> PROBLEM DESCRIPTION
Below are records; report how many of their lines contain the word "then", giving only the number.
[DATA SUPPLIED]
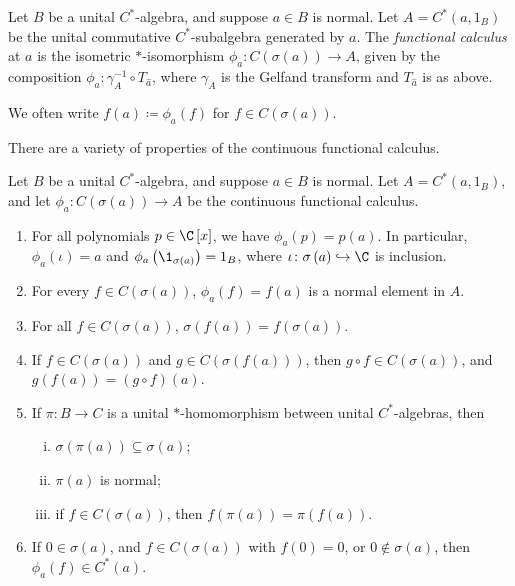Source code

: \begin{definition}
  Let $B$ be a unital $C^{\ast}$-algebra, and suppose $a\in B$ is normal. Let $A = C^{\ast}\left( a,1_B \right)$ be the unital commutative $C^{\ast}$-subalgebra generated by $a$. The \textit{functional calculus} at $a$ is the isometric $\ast$-isomorphism $\phi_a\colon C\left( \sigma\left( a \right) \right)\rightarrow A$, given by the composition $\phi_a\colon \gamma_{A}^{-1}\circ T_{\hat{a}}$, where $\gamma_A$ is the Gelfand transform and $T_{\hat{a}}$ is as above.\newline
  
  We often write $f(a) \coloneq \phi_a(f)$ for $f\in C\left( \sigma\left( a \right) \right)$.
\end{definition}
There are a variety of properties of the continuous functional calculus.
\begin{theorem}\label{thm:continuous_functional_calculus}
  Let $B$ be a unital $C^{\ast}$-algebra, and suppose $a\in B$ is normal. Let $A = C^{\ast}\left( a,1_B \right)$, and let $\phi_a\colon C\left( \sigma\left( a \right) \right)\rightarrow A$ be the continuous functional calculus.
  \begin{enumerate}[(1)]
    \item For all polynomials $p\in \C\left[ x \right]$, we have $\phi_a(p) = p(a)$. In particular, $\phi_a(\iota) = a$ and $\phi_a\left( \1_{\sigma(a)} \right) = 1_B$, where $\iota\colon \sigma\left( a \right)\hookrightarrow \C$ is inclusion.
    \item For every $f\in C\left( \sigma\left( a \right) \right)$, $\phi_a(f) = f(a)$ is a normal element in $A$.
    \item For all $f\in C\left( \sigma\left( a \right) \right)$, $\sigma\left( f(a) \right) = f\left( \sigma\left( a \right) \right)$.
    \item If $f\in C\left( \sigma\left( a \right) \right)$ and $g\in C\left( \sigma\left( f(a) \right) \right)$, then $g\circ f\in C\left( \sigma\left( a \right) \right)$, and $g(f(a)) = \left( g\circ f \right)\left( a \right)$.
    \item If $\pi\colon B\rightarrow C$ is a unital $\ast$-homomorphism between unital $C^{\ast}$-algebras, then
      \begin{enumerate}[(i)]
        \item $\sigma\left( \pi\left( a \right) \right)\subseteq \sigma\left( a \right)$;
        \item $\pi(a)$ is normal;
        \item if $f\in C\left( \sigma\left( a \right) \right)$, then $f\left( \pi\left( a \right) \right) = \pi\left( f\left( a \right) \right)$.
      \end{enumerate}
    \item If $0\in\sigma\left( a \right)$, and $f\in C\left( \sigma\left( a \right) \right)$ with $f(0) = 0$, or $0\notin \sigma\left( a \right)$, then $\phi_a\left( f \right) \in C^{\ast}\left( a \right)$.
  \end{enumerate}
\end{theorem}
[/DATA SUPPLIED]
> EXERCISE SOLUTION
4